By Jacey Fortin  October 18 2013 3:47 PM

ADDIS ABABA, Ethiopia — From the outside, the China-Africa Overseas Leather Products tannery looks eerily idle. Long white buildings with blue-tinted windows surround a nearly empty parking lot, and the facility is so quiet you can hear the fluttering of the Chinese and Ethiopian flags out front.

But inside the gate and down past the office buildings — where many of the Chinese employees work and live — is a collection of massive workshops, and there you can hear the whirr of machinery as animal hides are soaked, threshed, tanned, shaved, colored and finished. About 450 Ethiopian workers are there to move things along.

The factory is situated just north of this capital city, in the town of Suluta. That’s where most of its employees come from, including Wuberst Desalegn, a 22-year-old woman who has been working at the factory since shortly after it opened in 2010. She has since been promoted to the position of finishing director. Wuberst isn’t quite sure where she’d be if she weren’t working at the China-Africa Overseas Leather Products facility, she says. Perhaps at home.

“I think maybe I’ll stay in this company,” she added. She makes 1,400 Ethiopian birr ($74) a month, which easily covers her rent of 250 birr ($13).

The government of Ethiopia hopes that millions more will follow in Wuberst’s footsteps. It has plans to turn its economy from a primarily agricultural one (farming makes up 43 percent of GDP and employs about 85 percent of the population) into one where manufacturing plays a larger role.

It’s a strategy that hopes to emulate the successes of East Asian countries such as Vietnam, China and South Korea, where wages are rising as manufacturing operations grow ever more sophisticated. Higher costs in Asia could push international manufacturers to move to Africa, where labor costs are minimal and land is relatively cheap. Ethiopia wants to be ready for that influx, and has been saying so for years.
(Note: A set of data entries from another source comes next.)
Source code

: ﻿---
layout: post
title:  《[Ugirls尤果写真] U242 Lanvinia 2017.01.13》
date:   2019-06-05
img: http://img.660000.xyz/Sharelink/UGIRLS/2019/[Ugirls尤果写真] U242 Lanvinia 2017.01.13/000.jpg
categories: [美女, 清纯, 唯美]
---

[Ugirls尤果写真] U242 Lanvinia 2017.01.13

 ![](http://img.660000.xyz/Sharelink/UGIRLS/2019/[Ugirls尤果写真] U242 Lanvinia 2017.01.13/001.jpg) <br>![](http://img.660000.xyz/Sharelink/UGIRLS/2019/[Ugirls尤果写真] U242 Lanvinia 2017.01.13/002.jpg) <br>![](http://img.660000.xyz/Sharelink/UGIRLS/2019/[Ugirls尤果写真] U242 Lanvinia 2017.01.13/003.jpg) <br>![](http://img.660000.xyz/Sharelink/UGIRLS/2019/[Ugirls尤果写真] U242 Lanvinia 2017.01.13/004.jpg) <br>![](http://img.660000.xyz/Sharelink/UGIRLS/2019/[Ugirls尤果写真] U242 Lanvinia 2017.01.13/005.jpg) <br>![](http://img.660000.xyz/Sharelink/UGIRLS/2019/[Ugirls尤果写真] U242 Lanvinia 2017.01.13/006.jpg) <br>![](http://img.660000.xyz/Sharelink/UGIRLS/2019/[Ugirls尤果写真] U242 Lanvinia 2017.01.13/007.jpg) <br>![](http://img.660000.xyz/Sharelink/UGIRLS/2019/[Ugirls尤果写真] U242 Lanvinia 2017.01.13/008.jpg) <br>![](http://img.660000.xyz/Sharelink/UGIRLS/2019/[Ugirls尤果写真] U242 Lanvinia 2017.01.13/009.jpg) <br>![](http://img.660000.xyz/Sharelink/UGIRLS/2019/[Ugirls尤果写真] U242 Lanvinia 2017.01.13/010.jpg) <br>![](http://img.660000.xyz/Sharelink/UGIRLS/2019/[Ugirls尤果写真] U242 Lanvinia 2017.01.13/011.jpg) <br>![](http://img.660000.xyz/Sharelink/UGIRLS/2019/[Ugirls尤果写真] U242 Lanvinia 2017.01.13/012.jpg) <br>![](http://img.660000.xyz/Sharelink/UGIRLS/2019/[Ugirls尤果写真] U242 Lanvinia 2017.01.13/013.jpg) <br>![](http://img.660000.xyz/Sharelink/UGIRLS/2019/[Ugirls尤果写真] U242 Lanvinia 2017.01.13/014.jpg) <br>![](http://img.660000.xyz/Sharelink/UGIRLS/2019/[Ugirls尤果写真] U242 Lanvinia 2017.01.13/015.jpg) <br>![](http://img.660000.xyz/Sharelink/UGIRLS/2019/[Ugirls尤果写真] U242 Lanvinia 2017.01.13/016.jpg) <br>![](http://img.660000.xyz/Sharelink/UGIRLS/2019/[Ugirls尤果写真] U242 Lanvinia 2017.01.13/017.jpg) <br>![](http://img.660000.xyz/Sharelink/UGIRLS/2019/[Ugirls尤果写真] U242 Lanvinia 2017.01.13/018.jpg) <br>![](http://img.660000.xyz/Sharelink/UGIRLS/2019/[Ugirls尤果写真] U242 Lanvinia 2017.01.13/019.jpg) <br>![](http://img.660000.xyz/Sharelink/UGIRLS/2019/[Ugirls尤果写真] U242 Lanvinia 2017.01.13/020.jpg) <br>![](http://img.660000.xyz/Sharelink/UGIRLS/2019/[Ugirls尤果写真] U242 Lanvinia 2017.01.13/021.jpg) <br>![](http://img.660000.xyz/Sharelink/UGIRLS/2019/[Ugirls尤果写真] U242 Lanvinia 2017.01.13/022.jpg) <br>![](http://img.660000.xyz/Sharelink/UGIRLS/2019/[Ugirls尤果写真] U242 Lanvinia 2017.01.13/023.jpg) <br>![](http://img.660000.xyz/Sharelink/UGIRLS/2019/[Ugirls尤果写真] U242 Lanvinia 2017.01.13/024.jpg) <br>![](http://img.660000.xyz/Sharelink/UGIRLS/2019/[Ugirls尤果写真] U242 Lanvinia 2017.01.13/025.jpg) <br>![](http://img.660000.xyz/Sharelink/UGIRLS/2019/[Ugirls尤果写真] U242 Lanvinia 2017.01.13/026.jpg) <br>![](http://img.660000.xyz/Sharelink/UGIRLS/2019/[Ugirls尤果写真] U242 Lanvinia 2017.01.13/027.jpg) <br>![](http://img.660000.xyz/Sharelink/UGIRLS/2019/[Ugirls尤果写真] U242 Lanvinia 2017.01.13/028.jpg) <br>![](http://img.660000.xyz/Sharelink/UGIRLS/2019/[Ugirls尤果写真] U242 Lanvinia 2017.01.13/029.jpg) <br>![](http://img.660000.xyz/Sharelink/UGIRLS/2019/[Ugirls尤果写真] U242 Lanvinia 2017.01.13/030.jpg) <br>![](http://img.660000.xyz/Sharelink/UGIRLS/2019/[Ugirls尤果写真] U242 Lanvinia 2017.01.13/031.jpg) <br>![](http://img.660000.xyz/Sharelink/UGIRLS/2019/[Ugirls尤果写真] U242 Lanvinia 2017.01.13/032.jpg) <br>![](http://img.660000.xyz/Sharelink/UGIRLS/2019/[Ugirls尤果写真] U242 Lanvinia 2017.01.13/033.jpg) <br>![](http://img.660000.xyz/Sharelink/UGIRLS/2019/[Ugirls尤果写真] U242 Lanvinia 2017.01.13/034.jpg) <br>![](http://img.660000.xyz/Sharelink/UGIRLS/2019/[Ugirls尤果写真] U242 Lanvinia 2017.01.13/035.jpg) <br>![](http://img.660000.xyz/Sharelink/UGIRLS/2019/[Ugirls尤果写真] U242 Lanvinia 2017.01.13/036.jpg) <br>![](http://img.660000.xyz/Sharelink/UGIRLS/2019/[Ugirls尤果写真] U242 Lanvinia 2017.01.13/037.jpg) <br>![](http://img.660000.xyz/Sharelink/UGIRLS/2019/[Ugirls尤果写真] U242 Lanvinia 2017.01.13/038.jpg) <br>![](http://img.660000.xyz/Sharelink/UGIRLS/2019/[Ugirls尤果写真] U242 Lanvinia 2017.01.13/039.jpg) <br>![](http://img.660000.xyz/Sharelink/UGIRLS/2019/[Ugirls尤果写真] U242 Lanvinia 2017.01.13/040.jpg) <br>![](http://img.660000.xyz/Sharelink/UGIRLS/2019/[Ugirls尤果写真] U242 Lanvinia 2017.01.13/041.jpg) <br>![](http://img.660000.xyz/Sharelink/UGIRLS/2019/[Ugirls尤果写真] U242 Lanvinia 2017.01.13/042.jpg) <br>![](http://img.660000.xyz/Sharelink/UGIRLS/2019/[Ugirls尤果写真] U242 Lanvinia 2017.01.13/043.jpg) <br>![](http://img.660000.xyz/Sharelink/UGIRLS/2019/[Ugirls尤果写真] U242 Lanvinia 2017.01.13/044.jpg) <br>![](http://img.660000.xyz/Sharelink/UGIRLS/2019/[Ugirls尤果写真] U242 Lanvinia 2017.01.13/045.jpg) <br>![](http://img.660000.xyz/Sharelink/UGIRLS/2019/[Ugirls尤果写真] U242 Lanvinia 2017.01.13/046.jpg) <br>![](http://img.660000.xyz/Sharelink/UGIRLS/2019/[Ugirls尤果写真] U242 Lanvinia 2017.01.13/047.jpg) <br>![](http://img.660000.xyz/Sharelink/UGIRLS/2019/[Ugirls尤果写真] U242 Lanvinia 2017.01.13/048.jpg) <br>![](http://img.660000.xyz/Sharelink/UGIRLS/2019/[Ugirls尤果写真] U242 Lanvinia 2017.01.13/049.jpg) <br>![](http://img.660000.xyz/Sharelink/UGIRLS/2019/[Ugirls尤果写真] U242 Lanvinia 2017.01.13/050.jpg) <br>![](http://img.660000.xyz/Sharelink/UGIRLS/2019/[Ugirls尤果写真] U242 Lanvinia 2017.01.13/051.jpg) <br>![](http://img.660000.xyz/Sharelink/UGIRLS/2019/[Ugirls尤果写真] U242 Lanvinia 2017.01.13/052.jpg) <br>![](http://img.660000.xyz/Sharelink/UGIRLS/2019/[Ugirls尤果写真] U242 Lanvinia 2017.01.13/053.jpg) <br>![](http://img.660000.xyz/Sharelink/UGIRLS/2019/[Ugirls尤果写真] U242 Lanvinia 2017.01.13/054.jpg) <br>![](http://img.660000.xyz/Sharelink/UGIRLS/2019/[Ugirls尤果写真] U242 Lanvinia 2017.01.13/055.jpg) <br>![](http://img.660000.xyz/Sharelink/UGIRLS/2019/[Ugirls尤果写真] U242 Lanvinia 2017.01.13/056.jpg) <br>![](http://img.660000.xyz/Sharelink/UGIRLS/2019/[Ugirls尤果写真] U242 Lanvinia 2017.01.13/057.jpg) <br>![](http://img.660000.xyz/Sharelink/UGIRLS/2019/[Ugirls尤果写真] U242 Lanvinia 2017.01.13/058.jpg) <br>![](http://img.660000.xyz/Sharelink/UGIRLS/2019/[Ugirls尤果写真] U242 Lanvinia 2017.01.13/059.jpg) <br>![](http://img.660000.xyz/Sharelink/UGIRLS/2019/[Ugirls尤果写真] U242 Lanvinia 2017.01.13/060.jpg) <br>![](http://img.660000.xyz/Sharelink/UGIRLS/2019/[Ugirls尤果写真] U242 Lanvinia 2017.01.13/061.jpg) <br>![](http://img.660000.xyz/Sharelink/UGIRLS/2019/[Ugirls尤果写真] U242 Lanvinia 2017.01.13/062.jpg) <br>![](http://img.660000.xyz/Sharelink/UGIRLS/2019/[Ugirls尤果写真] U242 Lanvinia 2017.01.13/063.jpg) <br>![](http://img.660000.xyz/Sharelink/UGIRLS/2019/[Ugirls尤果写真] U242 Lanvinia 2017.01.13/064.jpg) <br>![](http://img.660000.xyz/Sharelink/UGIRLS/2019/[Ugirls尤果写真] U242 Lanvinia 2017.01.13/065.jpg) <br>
But manufacturing’s contribution to GDP has hovered around 4 percent for years; for all their talk, officials haven’t been able to nudge that figure upward. Some apparently intractable issues, including a dire lack of financing, shoddy trade logistics and a shallow pool of local experience, will have to be overcome before Ethiopia can realize its dream of emulating Asia’s manufacturing boom.

Manning the Machines

The appeal of manufacturing for developing economies is simple: Factory employees have high labor output per capita and can earn far more money than workers in most other sectors.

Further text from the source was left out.